DESCRIPTION OF THE TASK: Find every line with the string "token" in the material below and copy it.

DATASET RECORDS:
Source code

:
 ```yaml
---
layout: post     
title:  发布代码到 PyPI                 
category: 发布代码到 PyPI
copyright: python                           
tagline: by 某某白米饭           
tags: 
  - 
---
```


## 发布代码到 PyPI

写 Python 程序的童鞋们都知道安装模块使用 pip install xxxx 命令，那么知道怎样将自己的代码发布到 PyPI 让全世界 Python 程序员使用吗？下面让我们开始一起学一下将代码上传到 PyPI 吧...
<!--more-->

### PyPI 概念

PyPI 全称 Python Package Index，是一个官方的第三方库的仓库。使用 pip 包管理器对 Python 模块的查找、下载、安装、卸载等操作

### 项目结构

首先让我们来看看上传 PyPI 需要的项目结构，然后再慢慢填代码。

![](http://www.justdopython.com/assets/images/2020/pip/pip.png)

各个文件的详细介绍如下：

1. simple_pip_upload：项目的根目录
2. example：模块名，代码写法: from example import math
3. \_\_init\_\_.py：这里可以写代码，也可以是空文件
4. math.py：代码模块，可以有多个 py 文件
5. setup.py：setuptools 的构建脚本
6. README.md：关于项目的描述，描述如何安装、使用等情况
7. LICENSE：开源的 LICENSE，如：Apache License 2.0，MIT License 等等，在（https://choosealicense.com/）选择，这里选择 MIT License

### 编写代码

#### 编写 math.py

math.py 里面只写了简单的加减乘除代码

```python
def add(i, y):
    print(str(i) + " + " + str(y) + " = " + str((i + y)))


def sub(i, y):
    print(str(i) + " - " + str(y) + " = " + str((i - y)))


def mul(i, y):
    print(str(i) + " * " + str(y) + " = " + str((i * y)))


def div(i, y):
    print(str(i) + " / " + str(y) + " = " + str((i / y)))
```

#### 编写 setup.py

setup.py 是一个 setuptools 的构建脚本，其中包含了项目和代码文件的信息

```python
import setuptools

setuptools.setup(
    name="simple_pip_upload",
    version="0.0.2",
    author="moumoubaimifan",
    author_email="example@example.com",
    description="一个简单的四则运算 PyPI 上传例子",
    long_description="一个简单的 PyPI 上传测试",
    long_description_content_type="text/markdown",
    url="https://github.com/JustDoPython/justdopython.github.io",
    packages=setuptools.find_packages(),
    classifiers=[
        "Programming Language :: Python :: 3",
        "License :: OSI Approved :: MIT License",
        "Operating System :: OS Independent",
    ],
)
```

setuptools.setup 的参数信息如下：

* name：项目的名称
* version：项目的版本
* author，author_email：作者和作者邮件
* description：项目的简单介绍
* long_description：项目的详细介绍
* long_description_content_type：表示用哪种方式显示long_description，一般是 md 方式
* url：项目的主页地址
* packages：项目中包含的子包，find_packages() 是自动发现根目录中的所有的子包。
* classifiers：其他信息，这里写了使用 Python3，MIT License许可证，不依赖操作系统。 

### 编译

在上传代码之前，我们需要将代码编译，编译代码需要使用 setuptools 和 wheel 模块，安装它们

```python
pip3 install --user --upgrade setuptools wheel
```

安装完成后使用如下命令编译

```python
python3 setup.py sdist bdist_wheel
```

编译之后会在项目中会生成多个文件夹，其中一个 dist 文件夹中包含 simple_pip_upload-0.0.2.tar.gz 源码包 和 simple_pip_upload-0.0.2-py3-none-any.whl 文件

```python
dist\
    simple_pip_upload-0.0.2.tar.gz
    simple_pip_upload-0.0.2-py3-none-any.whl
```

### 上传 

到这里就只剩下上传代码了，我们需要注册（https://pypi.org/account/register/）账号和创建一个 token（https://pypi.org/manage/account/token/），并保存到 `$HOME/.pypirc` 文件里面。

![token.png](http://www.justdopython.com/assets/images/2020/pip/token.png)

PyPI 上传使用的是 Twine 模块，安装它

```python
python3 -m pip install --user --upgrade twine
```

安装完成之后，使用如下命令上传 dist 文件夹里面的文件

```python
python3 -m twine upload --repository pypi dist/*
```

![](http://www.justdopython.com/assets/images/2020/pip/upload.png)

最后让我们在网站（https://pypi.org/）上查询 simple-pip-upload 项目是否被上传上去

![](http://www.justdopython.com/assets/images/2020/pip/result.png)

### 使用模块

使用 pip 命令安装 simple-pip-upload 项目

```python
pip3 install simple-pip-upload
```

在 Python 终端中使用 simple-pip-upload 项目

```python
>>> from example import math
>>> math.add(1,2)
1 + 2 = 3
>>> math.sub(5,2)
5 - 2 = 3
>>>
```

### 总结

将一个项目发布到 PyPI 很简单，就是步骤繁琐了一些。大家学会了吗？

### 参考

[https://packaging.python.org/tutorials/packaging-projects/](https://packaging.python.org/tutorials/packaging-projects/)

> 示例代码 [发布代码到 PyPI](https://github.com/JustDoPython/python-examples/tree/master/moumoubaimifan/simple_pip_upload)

EXPECTED ANSWER:
到这里就只剩下上传代码了，我们需要注册（https://pypi.org/account/register/）账号和创建一个 token（https://pypi.org/manage/account/token/），并保存到 `$HOME/.pypirc` 文件里面。
![token.png](http://www.justdopython.com/assets/images/2020/pip/token.png)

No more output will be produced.